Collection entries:
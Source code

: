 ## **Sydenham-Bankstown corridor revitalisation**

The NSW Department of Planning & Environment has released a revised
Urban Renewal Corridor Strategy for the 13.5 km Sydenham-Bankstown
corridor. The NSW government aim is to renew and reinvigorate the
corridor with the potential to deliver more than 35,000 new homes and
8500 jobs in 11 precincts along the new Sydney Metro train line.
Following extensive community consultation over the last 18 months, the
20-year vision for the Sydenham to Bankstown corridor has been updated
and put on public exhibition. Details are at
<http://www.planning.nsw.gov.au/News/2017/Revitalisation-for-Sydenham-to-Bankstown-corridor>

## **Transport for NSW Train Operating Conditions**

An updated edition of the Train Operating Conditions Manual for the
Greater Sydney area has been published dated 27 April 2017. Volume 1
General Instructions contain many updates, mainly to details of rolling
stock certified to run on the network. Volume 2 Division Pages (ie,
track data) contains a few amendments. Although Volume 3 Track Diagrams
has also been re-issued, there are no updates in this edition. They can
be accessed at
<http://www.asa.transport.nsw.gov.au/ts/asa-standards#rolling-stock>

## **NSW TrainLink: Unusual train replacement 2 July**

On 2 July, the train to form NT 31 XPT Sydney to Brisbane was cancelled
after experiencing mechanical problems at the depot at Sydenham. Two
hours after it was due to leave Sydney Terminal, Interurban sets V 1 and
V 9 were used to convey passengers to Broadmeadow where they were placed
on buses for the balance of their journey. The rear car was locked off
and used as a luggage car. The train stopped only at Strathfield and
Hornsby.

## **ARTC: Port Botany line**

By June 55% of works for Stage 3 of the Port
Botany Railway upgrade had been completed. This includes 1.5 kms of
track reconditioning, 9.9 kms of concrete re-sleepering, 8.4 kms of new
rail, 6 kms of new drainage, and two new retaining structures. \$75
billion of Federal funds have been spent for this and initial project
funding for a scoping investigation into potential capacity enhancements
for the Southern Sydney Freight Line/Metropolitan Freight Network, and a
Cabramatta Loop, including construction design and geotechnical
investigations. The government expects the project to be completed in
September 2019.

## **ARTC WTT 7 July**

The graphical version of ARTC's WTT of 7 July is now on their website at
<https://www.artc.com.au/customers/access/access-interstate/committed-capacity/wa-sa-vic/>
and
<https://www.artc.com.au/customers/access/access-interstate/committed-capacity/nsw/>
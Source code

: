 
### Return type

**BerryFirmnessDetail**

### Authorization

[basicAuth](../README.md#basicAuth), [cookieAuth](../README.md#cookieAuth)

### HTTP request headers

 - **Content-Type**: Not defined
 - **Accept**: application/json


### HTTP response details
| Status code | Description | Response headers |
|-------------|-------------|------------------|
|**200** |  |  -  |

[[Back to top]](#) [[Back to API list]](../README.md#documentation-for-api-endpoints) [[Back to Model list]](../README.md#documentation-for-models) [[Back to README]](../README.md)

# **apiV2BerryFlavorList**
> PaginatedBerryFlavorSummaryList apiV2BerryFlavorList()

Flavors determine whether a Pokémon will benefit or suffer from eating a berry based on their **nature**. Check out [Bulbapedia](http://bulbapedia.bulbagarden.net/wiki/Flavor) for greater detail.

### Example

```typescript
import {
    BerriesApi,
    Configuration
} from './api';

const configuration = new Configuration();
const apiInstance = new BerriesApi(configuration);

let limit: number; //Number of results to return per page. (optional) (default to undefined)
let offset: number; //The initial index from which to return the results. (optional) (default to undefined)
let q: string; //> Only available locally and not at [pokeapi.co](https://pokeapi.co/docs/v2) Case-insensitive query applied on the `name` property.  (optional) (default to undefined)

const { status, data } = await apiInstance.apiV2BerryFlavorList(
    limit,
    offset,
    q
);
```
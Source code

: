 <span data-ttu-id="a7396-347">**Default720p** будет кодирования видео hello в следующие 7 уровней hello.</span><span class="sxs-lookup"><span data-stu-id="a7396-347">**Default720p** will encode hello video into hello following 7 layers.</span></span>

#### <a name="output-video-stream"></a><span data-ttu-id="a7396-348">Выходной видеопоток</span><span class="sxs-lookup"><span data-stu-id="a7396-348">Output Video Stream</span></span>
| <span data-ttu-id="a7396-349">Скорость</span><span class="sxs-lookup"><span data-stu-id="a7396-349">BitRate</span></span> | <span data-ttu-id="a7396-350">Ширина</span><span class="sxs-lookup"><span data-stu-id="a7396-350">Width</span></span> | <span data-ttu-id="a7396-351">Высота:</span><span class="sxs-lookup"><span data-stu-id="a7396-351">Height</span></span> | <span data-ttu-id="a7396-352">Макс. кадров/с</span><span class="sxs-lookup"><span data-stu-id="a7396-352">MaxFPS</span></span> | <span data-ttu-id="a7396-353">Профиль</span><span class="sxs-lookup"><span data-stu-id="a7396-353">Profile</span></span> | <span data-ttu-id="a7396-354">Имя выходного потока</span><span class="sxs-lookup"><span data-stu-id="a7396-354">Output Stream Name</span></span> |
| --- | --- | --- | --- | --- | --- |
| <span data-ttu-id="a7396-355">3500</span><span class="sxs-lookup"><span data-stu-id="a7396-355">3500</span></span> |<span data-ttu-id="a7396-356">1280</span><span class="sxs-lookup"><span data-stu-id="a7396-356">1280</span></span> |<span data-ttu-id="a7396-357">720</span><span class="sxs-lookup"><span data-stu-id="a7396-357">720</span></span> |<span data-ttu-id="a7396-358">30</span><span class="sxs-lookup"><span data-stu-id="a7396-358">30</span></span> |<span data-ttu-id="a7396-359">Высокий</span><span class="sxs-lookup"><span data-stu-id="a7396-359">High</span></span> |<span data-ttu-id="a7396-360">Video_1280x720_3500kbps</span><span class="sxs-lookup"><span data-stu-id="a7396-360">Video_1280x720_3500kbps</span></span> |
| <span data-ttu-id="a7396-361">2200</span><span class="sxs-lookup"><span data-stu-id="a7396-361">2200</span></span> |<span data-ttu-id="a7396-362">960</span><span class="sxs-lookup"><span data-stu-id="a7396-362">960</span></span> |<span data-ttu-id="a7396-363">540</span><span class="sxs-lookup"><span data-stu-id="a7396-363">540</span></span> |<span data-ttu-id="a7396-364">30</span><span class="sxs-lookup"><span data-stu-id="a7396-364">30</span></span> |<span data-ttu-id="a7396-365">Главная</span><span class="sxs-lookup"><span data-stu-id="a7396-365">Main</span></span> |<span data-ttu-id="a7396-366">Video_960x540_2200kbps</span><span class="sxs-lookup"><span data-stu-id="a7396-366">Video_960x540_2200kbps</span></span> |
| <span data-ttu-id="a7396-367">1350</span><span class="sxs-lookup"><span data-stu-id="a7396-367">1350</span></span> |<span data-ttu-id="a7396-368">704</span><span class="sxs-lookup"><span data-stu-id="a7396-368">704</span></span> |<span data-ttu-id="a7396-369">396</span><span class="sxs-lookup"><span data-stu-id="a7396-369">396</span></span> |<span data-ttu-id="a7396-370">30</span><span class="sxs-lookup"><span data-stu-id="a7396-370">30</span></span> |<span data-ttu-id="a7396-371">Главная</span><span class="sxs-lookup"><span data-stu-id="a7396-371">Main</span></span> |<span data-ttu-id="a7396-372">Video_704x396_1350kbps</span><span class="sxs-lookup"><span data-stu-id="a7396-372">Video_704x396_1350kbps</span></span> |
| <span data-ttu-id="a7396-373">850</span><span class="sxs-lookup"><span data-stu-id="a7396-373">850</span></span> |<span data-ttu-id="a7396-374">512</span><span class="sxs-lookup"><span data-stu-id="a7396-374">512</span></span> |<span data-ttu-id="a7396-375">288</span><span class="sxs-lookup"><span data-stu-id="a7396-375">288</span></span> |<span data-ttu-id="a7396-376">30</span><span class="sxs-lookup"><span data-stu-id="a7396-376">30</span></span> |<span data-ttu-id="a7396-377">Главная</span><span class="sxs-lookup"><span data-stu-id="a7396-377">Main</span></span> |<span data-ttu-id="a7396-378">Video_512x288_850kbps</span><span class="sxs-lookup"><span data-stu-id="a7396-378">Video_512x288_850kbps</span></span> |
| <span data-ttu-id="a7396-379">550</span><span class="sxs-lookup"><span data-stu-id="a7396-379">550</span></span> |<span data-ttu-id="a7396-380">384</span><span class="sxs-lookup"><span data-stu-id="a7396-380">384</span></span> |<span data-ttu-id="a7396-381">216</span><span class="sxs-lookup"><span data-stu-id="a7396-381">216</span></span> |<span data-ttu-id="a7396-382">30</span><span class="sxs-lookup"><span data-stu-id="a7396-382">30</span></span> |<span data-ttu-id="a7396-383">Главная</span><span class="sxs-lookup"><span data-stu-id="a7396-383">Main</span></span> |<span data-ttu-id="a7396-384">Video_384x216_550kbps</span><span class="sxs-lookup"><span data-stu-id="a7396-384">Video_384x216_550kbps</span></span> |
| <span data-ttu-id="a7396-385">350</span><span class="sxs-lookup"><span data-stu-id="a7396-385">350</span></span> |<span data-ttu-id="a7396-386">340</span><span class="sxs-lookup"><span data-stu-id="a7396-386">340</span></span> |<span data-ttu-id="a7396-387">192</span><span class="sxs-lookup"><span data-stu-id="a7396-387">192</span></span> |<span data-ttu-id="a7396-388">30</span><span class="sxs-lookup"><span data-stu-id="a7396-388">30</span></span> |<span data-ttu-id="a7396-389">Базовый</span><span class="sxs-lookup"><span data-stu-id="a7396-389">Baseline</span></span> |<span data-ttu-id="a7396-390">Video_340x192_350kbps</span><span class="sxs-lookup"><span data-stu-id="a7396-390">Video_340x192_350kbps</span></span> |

■ EXERCISE AIM: Scan the entries for lines holding the string "their", then copy every one of them.

■ RESULT OF THE TASK:
on buses for the balance of their journey. The rear car was locked off
The graphical version of ARTC's WTT of 7 July is now on their website at
Flavors determine whether a Pokémon will benefit or suffer from eating a berry based on their **nature**. Check out [Bulbapedia](http://bulbapedia.bulbagarden.net/wiki/Flavor) for greater detail.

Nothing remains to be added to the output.